**What the task asks**. Only the number should be given: how many lines below contain "normalized".

**Saved entries**.

#####

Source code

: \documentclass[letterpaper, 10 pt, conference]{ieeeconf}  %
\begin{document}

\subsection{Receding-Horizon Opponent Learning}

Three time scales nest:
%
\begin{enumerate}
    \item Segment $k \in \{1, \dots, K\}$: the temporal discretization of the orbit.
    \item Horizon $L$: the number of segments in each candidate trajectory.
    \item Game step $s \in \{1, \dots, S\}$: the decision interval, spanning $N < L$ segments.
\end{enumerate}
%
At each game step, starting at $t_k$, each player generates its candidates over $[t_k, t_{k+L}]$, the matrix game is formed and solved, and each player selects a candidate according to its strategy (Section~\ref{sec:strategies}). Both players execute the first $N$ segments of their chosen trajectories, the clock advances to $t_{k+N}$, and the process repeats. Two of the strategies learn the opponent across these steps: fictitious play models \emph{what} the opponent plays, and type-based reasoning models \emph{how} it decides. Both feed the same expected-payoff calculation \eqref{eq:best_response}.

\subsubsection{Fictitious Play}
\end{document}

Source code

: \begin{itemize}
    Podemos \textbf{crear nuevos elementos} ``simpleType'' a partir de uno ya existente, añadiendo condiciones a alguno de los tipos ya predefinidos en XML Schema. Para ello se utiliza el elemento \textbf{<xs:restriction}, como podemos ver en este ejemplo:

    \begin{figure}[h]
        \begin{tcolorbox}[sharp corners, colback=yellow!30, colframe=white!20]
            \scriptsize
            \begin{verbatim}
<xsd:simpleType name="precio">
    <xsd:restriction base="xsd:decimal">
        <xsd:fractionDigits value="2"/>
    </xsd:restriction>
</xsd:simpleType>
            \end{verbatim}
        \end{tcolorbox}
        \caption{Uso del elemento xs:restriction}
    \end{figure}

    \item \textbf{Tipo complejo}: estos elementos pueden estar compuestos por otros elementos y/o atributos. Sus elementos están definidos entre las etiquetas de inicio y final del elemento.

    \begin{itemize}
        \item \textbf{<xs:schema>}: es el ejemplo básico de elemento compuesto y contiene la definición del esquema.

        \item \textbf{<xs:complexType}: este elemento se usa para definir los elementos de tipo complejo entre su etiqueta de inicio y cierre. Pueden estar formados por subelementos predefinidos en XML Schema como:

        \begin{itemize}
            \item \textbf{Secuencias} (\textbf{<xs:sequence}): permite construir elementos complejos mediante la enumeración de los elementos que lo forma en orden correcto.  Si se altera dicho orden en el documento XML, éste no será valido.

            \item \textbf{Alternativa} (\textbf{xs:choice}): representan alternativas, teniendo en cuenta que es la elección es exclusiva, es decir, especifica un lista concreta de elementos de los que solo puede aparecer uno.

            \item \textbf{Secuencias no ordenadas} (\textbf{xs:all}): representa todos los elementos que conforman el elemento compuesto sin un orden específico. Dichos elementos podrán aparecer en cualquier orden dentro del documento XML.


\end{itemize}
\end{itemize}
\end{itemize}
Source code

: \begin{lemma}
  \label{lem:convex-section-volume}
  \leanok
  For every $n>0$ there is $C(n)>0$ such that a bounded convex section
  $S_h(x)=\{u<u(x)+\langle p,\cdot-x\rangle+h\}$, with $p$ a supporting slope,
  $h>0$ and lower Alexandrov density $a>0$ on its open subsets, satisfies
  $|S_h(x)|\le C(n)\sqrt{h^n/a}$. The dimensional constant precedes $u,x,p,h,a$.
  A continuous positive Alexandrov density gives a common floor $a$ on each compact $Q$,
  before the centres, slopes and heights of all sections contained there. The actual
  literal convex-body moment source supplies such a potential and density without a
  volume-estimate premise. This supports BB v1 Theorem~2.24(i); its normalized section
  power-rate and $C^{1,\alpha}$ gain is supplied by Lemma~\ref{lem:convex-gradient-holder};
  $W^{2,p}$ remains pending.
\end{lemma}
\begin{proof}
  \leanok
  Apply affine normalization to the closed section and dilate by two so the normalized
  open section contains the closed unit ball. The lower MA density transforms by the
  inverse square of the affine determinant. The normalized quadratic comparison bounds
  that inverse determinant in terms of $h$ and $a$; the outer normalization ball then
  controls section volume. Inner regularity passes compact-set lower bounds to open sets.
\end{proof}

#####

**Solved problem**. 3